- _Exercise aim_:
Reading through the lines below, count those that include the string "было"; the answer is that number and nothing else.

****************

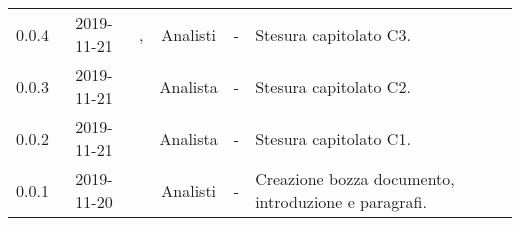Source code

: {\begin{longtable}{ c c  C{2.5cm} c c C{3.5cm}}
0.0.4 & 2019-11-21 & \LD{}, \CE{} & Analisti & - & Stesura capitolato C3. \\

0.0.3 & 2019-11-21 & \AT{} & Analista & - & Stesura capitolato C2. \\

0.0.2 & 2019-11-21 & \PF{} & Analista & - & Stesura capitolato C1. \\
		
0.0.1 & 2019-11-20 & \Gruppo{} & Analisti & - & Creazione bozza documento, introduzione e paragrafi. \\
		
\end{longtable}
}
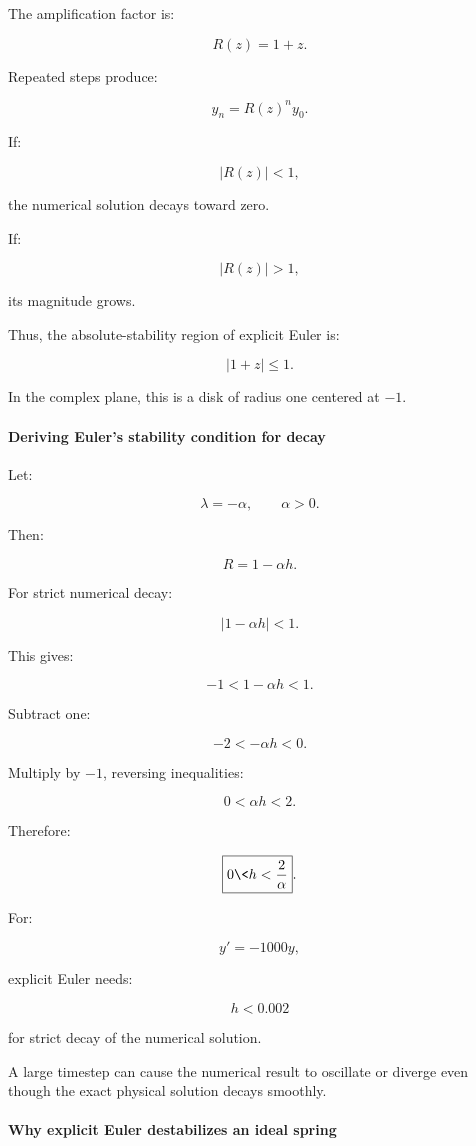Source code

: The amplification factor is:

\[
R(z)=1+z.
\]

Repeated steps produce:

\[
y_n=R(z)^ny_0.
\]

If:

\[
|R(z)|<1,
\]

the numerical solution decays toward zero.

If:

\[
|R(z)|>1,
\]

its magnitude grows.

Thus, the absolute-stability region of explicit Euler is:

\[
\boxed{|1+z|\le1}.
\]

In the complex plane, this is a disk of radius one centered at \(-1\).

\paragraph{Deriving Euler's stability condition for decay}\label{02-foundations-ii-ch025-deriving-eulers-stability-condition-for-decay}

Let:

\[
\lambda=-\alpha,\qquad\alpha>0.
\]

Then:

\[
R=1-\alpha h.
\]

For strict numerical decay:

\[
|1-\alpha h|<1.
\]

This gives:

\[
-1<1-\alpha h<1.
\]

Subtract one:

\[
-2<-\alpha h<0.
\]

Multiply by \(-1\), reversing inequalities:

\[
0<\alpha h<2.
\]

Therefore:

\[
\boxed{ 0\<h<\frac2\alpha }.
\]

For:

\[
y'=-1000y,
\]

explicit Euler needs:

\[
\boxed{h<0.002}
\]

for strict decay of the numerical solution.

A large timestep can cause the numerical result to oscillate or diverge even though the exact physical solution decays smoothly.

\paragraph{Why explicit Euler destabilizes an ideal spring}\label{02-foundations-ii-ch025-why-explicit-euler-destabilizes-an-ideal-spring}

****************

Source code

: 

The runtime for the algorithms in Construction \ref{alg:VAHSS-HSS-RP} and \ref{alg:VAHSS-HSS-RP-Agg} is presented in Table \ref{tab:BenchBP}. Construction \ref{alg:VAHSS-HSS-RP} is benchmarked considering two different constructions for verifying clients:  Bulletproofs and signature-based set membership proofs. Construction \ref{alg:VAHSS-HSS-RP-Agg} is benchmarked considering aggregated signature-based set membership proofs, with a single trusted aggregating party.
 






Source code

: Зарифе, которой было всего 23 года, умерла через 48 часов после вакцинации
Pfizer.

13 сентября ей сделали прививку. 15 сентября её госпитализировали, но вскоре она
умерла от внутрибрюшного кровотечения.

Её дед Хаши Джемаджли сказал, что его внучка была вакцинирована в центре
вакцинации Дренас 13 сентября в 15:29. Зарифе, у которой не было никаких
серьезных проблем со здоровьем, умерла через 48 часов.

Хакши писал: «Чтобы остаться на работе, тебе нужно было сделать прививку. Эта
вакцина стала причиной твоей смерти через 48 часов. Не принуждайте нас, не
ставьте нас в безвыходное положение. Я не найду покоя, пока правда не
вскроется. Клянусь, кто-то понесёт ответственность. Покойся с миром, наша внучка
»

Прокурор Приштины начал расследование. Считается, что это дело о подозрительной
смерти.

****************

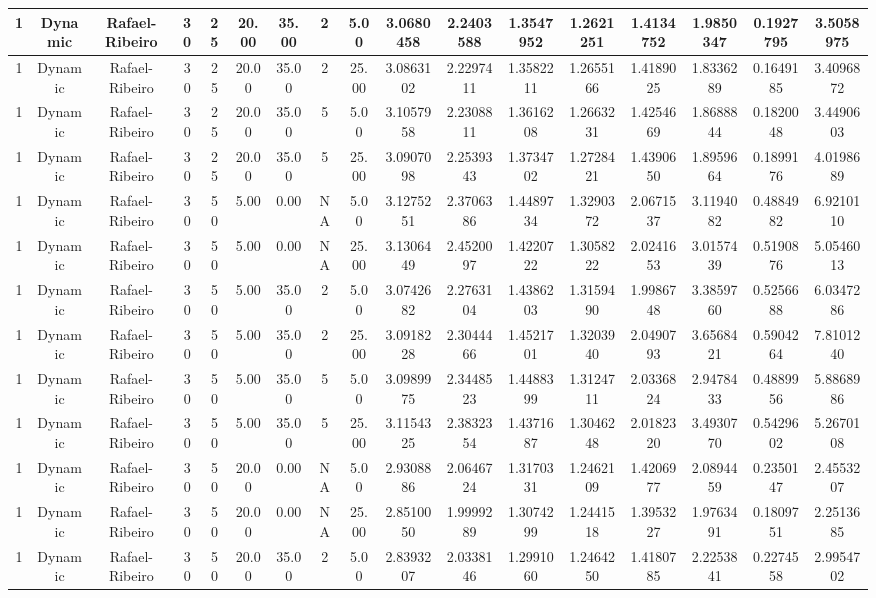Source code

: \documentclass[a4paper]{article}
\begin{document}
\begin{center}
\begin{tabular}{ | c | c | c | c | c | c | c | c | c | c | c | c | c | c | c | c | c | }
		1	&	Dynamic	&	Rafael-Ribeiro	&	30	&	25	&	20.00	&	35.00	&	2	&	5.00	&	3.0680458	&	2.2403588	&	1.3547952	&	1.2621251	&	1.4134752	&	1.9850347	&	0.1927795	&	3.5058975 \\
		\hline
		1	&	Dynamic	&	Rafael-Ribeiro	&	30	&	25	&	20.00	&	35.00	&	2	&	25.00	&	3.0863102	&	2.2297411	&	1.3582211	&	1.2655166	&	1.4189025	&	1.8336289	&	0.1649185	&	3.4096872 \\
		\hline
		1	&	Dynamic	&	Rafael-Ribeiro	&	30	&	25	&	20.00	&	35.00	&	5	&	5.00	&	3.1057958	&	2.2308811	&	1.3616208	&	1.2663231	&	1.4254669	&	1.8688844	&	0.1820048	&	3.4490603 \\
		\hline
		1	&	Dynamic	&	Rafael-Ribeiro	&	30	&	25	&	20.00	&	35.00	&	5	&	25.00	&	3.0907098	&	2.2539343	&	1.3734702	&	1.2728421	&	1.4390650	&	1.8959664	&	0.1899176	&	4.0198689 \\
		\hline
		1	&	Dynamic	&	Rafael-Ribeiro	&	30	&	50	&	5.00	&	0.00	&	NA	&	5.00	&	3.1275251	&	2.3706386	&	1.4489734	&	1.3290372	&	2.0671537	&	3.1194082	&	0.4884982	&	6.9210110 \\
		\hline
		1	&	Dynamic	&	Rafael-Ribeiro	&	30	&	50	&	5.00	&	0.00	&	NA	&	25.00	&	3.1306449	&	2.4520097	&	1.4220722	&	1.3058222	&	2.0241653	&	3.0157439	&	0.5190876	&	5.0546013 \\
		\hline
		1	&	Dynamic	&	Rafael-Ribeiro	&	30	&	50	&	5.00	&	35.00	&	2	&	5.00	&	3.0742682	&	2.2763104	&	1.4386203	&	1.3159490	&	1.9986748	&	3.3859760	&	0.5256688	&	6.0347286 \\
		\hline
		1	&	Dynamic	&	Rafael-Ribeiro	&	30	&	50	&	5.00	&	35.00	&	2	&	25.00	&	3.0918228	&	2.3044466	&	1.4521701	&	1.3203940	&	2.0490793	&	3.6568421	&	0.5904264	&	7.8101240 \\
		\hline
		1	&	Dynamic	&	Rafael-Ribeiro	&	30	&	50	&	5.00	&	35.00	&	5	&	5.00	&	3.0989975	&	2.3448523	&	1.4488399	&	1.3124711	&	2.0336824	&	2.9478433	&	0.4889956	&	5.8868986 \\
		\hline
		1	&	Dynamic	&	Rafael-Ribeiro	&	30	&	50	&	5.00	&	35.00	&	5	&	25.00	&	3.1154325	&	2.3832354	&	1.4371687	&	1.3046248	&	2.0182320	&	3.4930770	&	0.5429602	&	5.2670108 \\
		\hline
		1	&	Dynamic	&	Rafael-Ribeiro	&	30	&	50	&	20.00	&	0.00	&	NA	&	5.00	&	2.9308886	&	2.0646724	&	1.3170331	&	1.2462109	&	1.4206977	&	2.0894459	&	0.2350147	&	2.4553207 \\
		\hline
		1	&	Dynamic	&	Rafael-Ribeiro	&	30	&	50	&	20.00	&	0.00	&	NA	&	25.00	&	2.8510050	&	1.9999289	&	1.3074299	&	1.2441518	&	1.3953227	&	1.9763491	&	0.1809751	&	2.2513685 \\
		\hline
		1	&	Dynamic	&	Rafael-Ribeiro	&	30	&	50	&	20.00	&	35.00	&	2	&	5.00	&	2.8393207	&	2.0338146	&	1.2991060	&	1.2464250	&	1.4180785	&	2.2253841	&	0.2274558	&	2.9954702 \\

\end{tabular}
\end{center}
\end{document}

****************

- _Response to this exercise_:
3